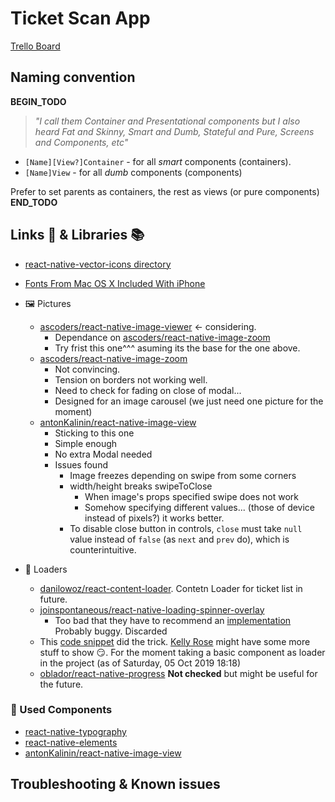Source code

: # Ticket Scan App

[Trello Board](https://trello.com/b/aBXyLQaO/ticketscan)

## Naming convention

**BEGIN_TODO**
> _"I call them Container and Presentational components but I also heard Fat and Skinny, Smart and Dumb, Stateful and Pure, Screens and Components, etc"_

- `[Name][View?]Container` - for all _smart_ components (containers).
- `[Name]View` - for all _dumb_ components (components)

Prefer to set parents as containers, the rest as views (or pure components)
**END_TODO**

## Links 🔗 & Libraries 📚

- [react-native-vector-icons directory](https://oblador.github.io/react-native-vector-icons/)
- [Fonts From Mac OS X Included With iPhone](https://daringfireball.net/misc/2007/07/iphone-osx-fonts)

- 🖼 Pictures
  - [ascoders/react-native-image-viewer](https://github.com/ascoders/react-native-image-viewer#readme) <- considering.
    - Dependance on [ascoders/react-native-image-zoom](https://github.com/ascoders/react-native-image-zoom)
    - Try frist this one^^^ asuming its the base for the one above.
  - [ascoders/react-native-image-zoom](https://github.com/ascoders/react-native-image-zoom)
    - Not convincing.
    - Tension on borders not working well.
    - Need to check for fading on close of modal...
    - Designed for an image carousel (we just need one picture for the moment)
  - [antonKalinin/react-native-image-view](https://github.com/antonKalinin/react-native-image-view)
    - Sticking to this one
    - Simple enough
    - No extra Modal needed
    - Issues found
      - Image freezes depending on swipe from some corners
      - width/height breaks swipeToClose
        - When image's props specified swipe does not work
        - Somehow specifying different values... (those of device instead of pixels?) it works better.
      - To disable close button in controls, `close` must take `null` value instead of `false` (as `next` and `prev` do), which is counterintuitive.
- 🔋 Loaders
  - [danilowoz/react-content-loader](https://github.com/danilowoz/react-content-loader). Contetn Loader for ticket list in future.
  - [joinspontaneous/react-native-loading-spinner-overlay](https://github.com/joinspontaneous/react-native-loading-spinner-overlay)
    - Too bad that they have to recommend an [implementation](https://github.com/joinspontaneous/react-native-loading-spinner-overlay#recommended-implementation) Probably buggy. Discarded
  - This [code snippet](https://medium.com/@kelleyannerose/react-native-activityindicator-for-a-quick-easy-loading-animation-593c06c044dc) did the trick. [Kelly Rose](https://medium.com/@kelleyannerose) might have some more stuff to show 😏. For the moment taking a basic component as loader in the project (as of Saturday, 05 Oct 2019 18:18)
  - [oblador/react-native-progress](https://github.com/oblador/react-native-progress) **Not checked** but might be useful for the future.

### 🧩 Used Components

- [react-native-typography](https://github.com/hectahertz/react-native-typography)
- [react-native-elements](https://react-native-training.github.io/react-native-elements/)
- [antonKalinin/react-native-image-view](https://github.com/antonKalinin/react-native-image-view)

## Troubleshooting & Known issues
------------------------------
> _The task_: In your copy of the listing above, every line must match exactly and no picture may appear.

> _Result below_:
Source code

: # Ticket Scan App

[Trello Board](https://trello.com/b/aBXyLQaO/ticketscan)

## Naming convention

**BEGIN_TODO**
> _"I call them Container and Presentational components but I also heard Fat and Skinny, Smart and Dumb, Stateful and Pure, Screens and Components, etc"_

- `[Name][View?]Container` - for all _smart_ components (containers).
- `[Name]View` - for all _dumb_ components (components)

Prefer to set parents as containers, the rest as views (or pure components)
**END_TODO**

## Links 🔗 & Libraries 📚

- [react-native-vector-icons directory](https://oblador.github.io/react-native-vector-icons/)
- [Fonts From Mac OS X Included With iPhone](https://daringfireball.net/misc/2007/07/iphone-osx-fonts)

- 🖼 Pictures
  - [ascoders/react-native-image-viewer](https://github.com/ascoders/react-native-image-viewer#readme) <- considering.
    - Dependance on [ascoders/react-native-image-zoom](https://github.com/ascoders/react-native-image-zoom)
    - Try frist this one^^^ asuming its the base for the one above.
  - [ascoders/react-native-image-zoom](https://github.com/ascoders/react-native-image-zoom)
    - Not convincing.
    - Tension on borders not working well.
    - Need to check for fading on close of modal...
    - Designed for an image carousel (we just need one picture for the moment)
  - [antonKalinin/react-native-image-view](https://github.com/antonKalinin/react-native-image-view)
    - Sticking to this one
    - Simple enough
    - No extra Modal needed
    - Issues found
      - Image freezes depending on swipe from some corners
      - width/height breaks swipeToClose
        - When image's props specified swipe does not work
        - Somehow specifying different values... (those of device instead of pixels?) it works better.
      - To disable close button in controls, `close` must take `null` value instead of `false` (as `next` and `prev` do), which is counterintuitive.
- 🔋 Loaders
  - [danilowoz/react-content-loader](https://github.com/danilowoz/react-content-loader). Contetn Loader for ticket list in future.
  - [joinspontaneous/react-native-loading-spinner-overlay](https://github.com/joinspontaneous/react-native-loading-spinner-overlay)
    - Too bad that they have to recommend an [implementation](https://github.com/joinspontaneous/react-native-loading-spinner-overlay#recommended-implementation) Probably buggy. Discarded
  - This [code snippet](https://medium.com/@kelleyannerose/react-native-activityindicator-for-a-quick-easy-loading-animation-593c06c044dc) did the trick. [Kelly Rose](https://medium.com/@kelleyannerose) might have some more stuff to show 😏. For the moment taking a basic component as loader in the project (as of Saturday, 05 Oct 2019 18:18)
  - [oblador/react-native-progress](https://github.com/oblador/react-native-progress) **Not checked** but might be useful for the future.

### 🧩 Used Components

- [react-native-typography](https://github.com/hectahertz/react-native-typography)
- [react-native-elements](https://react-native-training.github.io/react-native-elements/)
- [antonKalinin/react-native-image-view](https://github.com/antonKalinin/react-native-image-view)

## Troubleshooting & Known issues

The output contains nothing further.